BEGIN
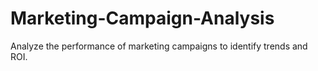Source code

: # Marketing-Campaign-Analysis
Analyze the performance of marketing campaigns to identify trends  and ROI. 
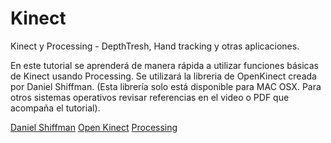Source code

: # Kinect
Kinect y Processing - DepthTresh, Hand tracking y otras aplicaciones.

En este tutorial se aprenderá de manera rápida a utilizar funciones básicas de Kinect usando Processing. Se utilizará la libreria de OpenKinect creada por Daniel Shiffman. (Esta librería solo está disponible para MAC OSX. Para otros sistemas operativos revisar referencias en el video o PDF que acompaña el tutorial).

[Daniel Shiffman](http://shiffman.net/p5/kinect/)
[Open Kinect](https://github.com/OpenKinect)
[Processing](https://processing.org/)

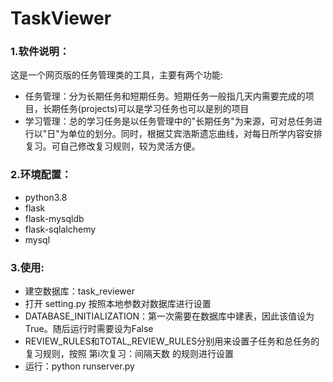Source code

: # TaskViewer

### 1.软件说明：
这是一个网页版的任务管理类的工具，主要有两个功能:
- 任务管理：分为长期任务和短期任务。短期任务一般指几天内需要完成的项目，长期任务(projects)可以是学习任务也可以是别的项目
- 学习管理：总的学习任务是以任务管理中的"长期任务"为来源，可对总任务进行以"日"为单位的划分。同时，根据艾宾浩斯遗忘曲线，对每日所学内容安排复习。可自己修改复习规则，较为灵活方便。


### 2.环境配置：
- python3.8
- flask              
- flask-mysqldb
- flask-sqlalchemy
- mysql

### 3.使用:
- 建空数据库：task_reviewer
- 打开 setting.py 按照本地参数对数据库进行设置
- DATABASE_INITIALIZATION：第一次需要在数据库中建表，因此该值设为True。随后运行时需要设为False
- REVIEW_RULES和TOTAL_REVIEW_RULES分别用来设置子任务和总任务的复习规则，按照 第i次复习：间隔天数 的规则进行设置
- 运行：python runserver.py

  


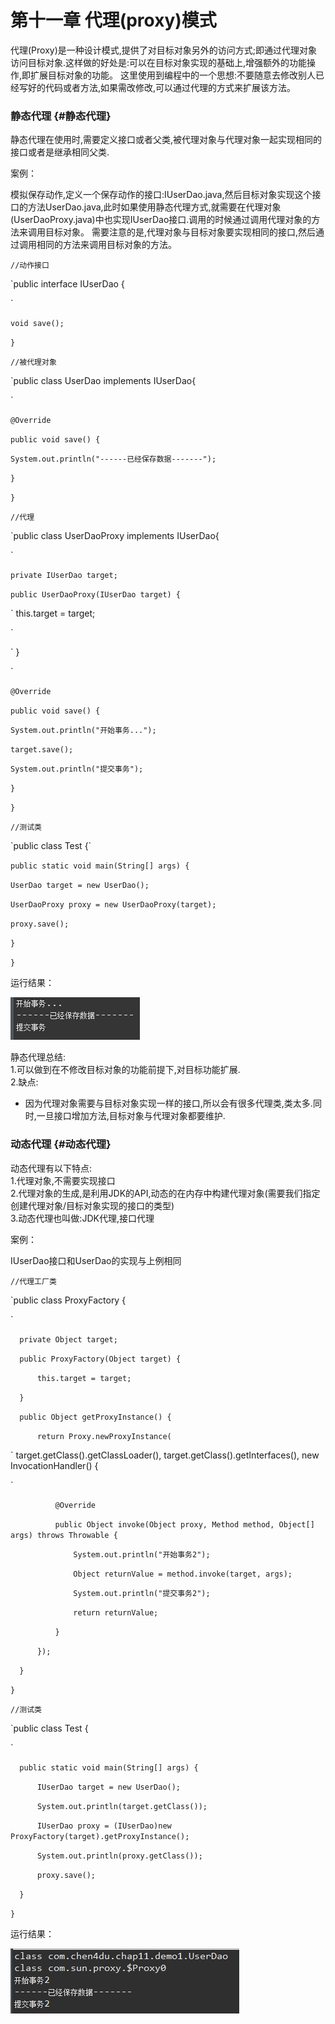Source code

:# 第十一章 代理\(proxy\)模式

代理\(Proxy\)是一种设计模式,提供了对目标对象另外的访问方式;即通过代理对象访问目标对象.这样做的好处是:可以在目标对象实现的基础上,增强额外的功能操作,即扩展目标对象的功能。 这里使用到编程中的一个思想:不要随意去修改别人已经写好的代码或者方法,如果需改修改,可以通过代理的方式来扩展该方法。

### 静态代理 {#静态代理}

静态代理在使用时,需要定义接口或者父类,被代理对象与代理对象一起实现相同的接口或者是继承相同父类.

案例：

模拟保存动作,定义一个保存动作的接口:IUserDao.java,然后目标对象实现这个接口的方法UserDao.java,此时如果使用静态代理方式,就需要在代理对象\(UserDaoProxy.java\)中也实现IUserDao接口.调用的时候通过调用代理对象的方法来调用目标对象。 需要注意的是,代理对象与目标对象要实现相同的接口,然后通过调用相同的方法来调用目标对象的方法。

`//动作接口`

\`public interface IUserDao {

\`

`void save();`

`}`

`//被代理对象`

\`public class UserDao implements IUserDao{

\`

`@Override`

`public void save() {`

`System.out.println("------已经保存数据-------");`

`}`

`}`

`//代理`

\`public class UserDaoProxy implements IUserDao{

\`

`private IUserDao target;`

`public UserDaoProxy(IUserDao target) {`

\`        this.target = target;

\`

\`    }

\`

`@Override`

`public void save() {`

`System.out.println("开始事务...");`

`target.save();`

`System.out.println("提交事务");`

`}`

`}`

`//测试类`

\`public class Test {\`

`public static void main(String[] args) {`

`UserDao target = new UserDao();`

`UserDaoProxy proxy = new UserDaoProxy(target);`

`proxy.save();`

`}`

`}`

运行结果：

![](/assets/image11_1.png)

静态代理总结:  
 1.可以做到在不修改目标对象的功能前提下,对目标功能扩展.  
 2.缺点:

* 因为代理对象需要与目标对象实现一样的接口,所以会有很多代理类,类太多.同时,一旦接口增加方法,目标对象与代理对象都要维护.

### 动态代理 {#动态代理}

动态代理有以下特点:  
 1.代理对象,不需要实现接口  
 2.代理对象的生成,是利用JDK的API,动态的在内存中构建代理对象\(需要我们指定创建代理对象/目标对象实现的接口的类型\)  
 3.动态代理也叫做:JDK代理,接口代理

案例：

IUserDao接口和UserDao的实现与上例相同

`//代理工厂类
`

`public class ProxyFactory {

`

`	private Object target;
`

`	public ProxyFactory(Object target) {
`

`		this.target = target;
`

`	}
`

`	public Object getProxyInstance() {
`

`		return Proxy.newProxyInstance(
`

`				target.getClass().getClassLoader(), target.getClass().getInterfaces(), new InvocationHandler() {
			
`

`			@Override
`

`			public Object invoke(Object proxy, Method method, Object[] args) throws Throwable {
`

`				System.out.println("开始事务2");
`

`				Object returnValue = method.invoke(target, args);
`

`				System.out.println("提交事务2");
`

`				return returnValue;
`

`			}
`

`		});
`

`	}
`

`}`

`//测试类
`

`public class Test {

`

`	public static void main(String[] args) {
`

`		IUserDao target = new UserDao();
`

`		System.out.println(target.getClass());
`

`		IUserDao proxy = (IUserDao)new ProxyFactory(target).getProxyInstance();
`

`		System.out.println(proxy.getClass());
`

`		proxy.save();
`

`	}
`

`}`

运行结果：

![](/assets/image11_2.png)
END
Instructions for the task: The lines above must be transcribed exactly, with every picture left out.

Task result:
Source code

: # Marketing-Campaign-Analysis
Analyze the performance of marketing campaigns to identify trends  and ROI. 
Source code

: # Kinect
Kinect y Processing - DepthTresh, Hand tracking y otras aplicaciones.

En este tutorial se aprenderá de manera rápida a utilizar funciones básicas de Kinect usando Processing. Se utilizará la libreria de OpenKinect creada por Daniel Shiffman. (Esta librería solo está disponible para MAC OSX. Para otros sistemas operativos revisar referencias en el video o PDF que acompaña el tutorial).

[Daniel Shiffman](http://shiffman.net/p5/kinect/)
[Open Kinect](https://github.com/OpenKinect)
[Processing](https://processing.org/)

Source code

: # TaskViewer

### 1.软件说明：
这是一个网页版的任务管理类的工具，主要有两个功能:
- 任务管理：分为长期任务和短期任务。短期任务一般指几天内需要完成的项目，长期任务(projects)可以是学习任务也可以是别的项目
- 学习管理：总的学习任务是以任务管理中的"长期任务"为来源，可对总任务进行以"日"为单位的划分。同时，根据艾宾浩斯遗忘曲线，对每日所学内容安排复习。可自己修改复习规则，较为灵活方便。


### 2.环境配置：
- python3.8
- flask              
- flask-mysqldb
- flask-sqlalchemy
- mysql

### 3.使用:
- 建空数据库：task_reviewer
- 打开 setting.py 按照本地参数对数据库进行设置
- DATABASE_INITIALIZATION：第一次需要在数据库中建表，因此该值设为True。随后运行时需要设为False
- REVIEW_RULES和TOTAL_REVIEW_RULES分别用来设置子任务和总任务的复习规则，按照 第i次复习：间隔天数 的规则进行设置
- 运行：python runserver.py

  


Source code

:# 第十一章 代理\(proxy\)模式

代理\(Proxy\)是一种设计模式,提供了对目标对象另外的访问方式;即通过代理对象访问目标对象.这样做的好处是:可以在目标对象实现的基础上,增强额外的功能操作,即扩展目标对象的功能。 这里使用到编程中的一个思想:不要随意去修改别人已经写好的代码或者方法,如果需改修改,可以通过代理的方式来扩展该方法。

### 静态代理 {#静态代理}

静态代理在使用时,需要定义接口或者父类,被代理对象与代理对象一起实现相同的接口或者是继承相同父类.

案例：

模拟保存动作,定义一个保存动作的接口:IUserDao.java,然后目标对象实现这个接口的方法UserDao.java,此时如果使用静态代理方式,就需要在代理对象\(UserDaoProxy.java\)中也实现IUserDao接口.调用的时候通过调用代理对象的方法来调用目标对象。 需要注意的是,代理对象与目标对象要实现相同的接口,然后通过调用相同的方法来调用目标对象的方法。

`//动作接口`

\`public interface IUserDao {

\`

`void save();`

`}`

`//被代理对象`

\`public class UserDao implements IUserDao{

\`

`@Override`

`public void save() {`

`System.out.println("------已经保存数据-------");`

`}`

`}`

`//代理`

\`public class UserDaoProxy implements IUserDao{

\`

`private IUserDao target;`

`public UserDaoProxy(IUserDao target) {`

\`        this.target = target;

\`

\`    }

\`

`@Override`

`public void save() {`

`System.out.println("开始事务...");`

`target.save();`

`System.out.println("提交事务");`

`}`

`}`

`//测试类`

\`public class Test {\`

`public static void main(String[] args) {`

`UserDao target = new UserDao();`

`UserDaoProxy proxy = new UserDaoProxy(target);`

`proxy.save();`

`}`

`}`

运行结果：

![](/assets/image11_1.png)

静态代理总结:  
 1.可以做到在不修改目标对象的功能前提下,对目标功能扩展.  
 2.缺点:

* 因为代理对象需要与目标对象实现一样的接口,所以会有很多代理类,类太多.同时,一旦接口增加方法,目标对象与代理对象都要维护.

### 动态代理 {#动态代理}

动态代理有以下特点:  
 1.代理对象,不需要实现接口  
 2.代理对象的生成,是利用JDK的API,动态的在内存中构建代理对象\(需要我们指定创建代理对象/目标对象实现的接口的类型\)  
 3.动态代理也叫做:JDK代理,接口代理

案例：

IUserDao接口和UserDao的实现与上例相同

`//代理工厂类
`

`public class ProxyFactory {

`

`	private Object target;
`

`	public ProxyFactory(Object target) {
`

`		this.target = target;
`

`	}
`

`	public Object getProxyInstance() {
`

`		return Proxy.newProxyInstance(
`

`				target.getClass().getClassLoader(), target.getClass().getInterfaces(), new InvocationHandler() {
			
`

`			@Override
`

`			public Object invoke(Object proxy, Method method, Object[] args) throws Throwable {
`

`				System.out.println("开始事务2");
`

`				Object returnValue = method.invoke(target, args);
`

`				System.out.println("提交事务2");
`

`				return returnValue;
`

`			}
`

`		});
`

`	}
`

`}`

`//测试类
`

`public class Test {

`

`	public static void main(String[] args) {
`

`		IUserDao target = new UserDao();
`

`		System.out.println(target.getClass());
`

`		IUserDao proxy = (IUserDao)new ProxyFactory(target).getProxyInstance();
`

`		System.out.println(proxy.getClass());
`

`		proxy.save();
`

`	}
`

`}`

运行结果：

![](/assets/image11_2.png)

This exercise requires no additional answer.